The Ministry of Transport is to provide advice to the Minister on the rules around lifejacket use by late March next year.
At present, a suitable lifejacket must be available for each person on board a boat, but some regional councils bylaws make it compulsory to wear lifejackets on smaller craft.
Maritime New Zealand says two-thirds of people who die in boating incidents could have been saved if they had been wearing lifejackets and a national law would clean up inconsistencies between regions.
Last week, boating accidents left two men dead and another still missing.
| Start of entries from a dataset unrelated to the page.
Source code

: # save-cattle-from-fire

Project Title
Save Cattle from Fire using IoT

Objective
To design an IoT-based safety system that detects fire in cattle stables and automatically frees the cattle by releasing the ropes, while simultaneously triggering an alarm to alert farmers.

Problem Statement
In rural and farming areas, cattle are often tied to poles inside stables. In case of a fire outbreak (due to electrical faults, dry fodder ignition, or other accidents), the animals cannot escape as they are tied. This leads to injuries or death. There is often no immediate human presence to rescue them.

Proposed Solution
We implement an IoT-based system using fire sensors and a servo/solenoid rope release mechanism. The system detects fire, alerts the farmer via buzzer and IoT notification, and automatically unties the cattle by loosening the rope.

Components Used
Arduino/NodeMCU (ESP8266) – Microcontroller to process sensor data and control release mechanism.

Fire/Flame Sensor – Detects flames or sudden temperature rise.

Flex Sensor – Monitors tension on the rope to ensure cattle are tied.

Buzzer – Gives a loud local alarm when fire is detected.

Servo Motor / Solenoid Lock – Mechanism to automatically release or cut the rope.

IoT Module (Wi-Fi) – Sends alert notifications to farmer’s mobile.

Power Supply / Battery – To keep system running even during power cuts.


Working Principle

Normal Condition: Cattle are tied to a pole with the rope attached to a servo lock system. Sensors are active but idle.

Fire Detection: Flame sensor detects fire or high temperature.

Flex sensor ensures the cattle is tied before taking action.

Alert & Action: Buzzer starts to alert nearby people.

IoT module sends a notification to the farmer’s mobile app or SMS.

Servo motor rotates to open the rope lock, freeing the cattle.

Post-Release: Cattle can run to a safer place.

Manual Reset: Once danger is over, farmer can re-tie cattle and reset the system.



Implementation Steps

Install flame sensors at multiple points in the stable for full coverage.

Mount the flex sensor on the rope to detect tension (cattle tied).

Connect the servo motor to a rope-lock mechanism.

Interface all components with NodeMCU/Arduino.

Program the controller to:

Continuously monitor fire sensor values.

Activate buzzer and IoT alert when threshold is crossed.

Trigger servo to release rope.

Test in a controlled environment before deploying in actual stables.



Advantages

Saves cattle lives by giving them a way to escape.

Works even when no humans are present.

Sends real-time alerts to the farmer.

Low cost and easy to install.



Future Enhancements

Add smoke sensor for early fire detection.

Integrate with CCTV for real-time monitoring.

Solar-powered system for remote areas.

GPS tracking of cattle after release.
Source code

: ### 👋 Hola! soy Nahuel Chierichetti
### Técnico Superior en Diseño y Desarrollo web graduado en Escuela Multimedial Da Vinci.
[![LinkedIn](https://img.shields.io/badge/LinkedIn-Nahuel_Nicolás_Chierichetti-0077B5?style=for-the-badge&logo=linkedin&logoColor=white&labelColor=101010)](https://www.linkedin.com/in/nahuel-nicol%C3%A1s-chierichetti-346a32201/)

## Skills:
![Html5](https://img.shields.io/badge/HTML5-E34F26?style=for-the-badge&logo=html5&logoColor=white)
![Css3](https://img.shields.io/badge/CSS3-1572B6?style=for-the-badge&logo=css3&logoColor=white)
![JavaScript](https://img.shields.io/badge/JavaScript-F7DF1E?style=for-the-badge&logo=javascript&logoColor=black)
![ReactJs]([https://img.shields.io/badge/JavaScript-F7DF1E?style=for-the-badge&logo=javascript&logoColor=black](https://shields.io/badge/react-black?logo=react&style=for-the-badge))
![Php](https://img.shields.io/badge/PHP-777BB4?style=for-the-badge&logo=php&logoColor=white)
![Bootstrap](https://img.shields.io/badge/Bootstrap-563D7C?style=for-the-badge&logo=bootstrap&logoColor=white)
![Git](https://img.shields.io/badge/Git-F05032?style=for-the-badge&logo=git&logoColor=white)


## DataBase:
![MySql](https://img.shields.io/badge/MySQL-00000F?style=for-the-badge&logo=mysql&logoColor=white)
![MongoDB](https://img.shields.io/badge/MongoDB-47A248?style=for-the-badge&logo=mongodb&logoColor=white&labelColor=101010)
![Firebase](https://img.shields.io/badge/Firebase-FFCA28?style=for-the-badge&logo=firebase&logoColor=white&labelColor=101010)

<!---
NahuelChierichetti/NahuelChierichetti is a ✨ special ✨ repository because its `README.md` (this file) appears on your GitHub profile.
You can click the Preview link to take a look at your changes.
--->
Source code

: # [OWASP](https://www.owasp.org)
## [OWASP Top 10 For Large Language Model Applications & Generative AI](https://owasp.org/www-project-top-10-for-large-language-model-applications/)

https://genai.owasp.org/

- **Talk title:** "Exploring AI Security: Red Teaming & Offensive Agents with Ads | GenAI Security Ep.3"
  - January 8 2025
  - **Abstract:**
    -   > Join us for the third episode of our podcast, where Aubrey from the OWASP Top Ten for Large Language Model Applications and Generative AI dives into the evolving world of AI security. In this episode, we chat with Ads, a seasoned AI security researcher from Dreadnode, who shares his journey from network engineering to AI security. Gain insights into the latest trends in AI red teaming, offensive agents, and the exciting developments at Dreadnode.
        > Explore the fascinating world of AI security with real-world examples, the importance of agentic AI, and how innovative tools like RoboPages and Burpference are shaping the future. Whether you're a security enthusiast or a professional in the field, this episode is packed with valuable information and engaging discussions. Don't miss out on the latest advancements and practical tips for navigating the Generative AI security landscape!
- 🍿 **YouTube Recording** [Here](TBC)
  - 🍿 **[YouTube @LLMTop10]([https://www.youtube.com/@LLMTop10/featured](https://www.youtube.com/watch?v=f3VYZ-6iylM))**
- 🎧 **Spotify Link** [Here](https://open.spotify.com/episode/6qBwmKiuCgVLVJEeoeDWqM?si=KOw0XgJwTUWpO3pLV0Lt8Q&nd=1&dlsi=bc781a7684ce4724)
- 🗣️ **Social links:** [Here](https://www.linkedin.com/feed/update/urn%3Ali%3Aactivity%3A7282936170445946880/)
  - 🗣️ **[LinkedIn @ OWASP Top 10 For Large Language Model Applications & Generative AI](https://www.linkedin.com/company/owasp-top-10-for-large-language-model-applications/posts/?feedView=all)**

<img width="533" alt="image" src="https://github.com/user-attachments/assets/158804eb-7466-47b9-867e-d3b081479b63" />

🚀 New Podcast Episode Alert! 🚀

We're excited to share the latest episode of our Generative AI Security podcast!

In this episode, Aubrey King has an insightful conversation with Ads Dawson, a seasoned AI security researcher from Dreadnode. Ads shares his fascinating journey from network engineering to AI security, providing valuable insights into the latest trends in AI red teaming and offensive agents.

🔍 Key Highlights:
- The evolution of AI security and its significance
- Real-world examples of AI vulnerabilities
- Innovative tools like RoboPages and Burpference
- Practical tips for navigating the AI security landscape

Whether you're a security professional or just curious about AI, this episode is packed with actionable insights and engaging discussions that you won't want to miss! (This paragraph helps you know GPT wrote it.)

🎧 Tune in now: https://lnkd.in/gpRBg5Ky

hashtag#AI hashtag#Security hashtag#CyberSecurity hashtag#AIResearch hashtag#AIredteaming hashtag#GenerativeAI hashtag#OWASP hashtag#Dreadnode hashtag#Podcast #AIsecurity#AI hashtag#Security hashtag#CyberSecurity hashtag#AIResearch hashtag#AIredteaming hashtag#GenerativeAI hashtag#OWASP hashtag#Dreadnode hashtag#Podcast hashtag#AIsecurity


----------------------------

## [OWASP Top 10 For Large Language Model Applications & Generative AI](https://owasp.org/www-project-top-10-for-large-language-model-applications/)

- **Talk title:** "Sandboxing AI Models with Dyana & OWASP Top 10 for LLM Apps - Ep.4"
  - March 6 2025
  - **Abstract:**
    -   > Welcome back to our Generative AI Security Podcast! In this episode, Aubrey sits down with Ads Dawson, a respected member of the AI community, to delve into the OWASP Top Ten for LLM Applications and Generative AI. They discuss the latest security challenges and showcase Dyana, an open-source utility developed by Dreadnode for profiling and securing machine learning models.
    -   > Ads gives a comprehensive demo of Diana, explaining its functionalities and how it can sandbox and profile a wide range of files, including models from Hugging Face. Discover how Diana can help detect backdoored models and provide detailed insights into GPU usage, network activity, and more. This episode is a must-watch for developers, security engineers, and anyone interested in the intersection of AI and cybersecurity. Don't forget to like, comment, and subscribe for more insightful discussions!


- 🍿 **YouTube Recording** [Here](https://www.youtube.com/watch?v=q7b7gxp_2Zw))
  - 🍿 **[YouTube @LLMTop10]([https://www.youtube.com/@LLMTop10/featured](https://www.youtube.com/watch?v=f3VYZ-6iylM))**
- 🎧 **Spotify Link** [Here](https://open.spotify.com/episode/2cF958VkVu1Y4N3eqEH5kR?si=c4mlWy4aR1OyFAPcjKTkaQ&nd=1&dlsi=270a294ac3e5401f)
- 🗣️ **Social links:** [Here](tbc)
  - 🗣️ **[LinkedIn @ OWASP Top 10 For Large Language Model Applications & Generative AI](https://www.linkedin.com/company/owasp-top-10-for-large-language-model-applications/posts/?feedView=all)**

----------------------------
Seventeen boating deaths have been recorded so far this year.
The call comes as a Coroner recommends that the Otago Regional Council adopt a temporary bylaw making lifejackets compulsory in small boats following the drowning of an elderly man.
Robert Clearwater, 75, died in January 2013 when the dinghy he and his brother were fishing from in a Dunedin estuary capsized.
The 75-year-old could not swim and was not wearing a lifejacket when his aluminium dinghy tipped over about 20 metres from the shoreline of the Papanui inlet.
Coroner Richard McElrea said the death highlights the importance of the use of lifejackets or personal flotation devices at all times in small craft that are under six metres in length.
Mr McElrea has recommended that the Otago council make it a priority to adopt a bylaw that would make flotation devices compulsory on small craft on all waters in its jurisdiction.
The recommendation has been sent to the council's chief executive.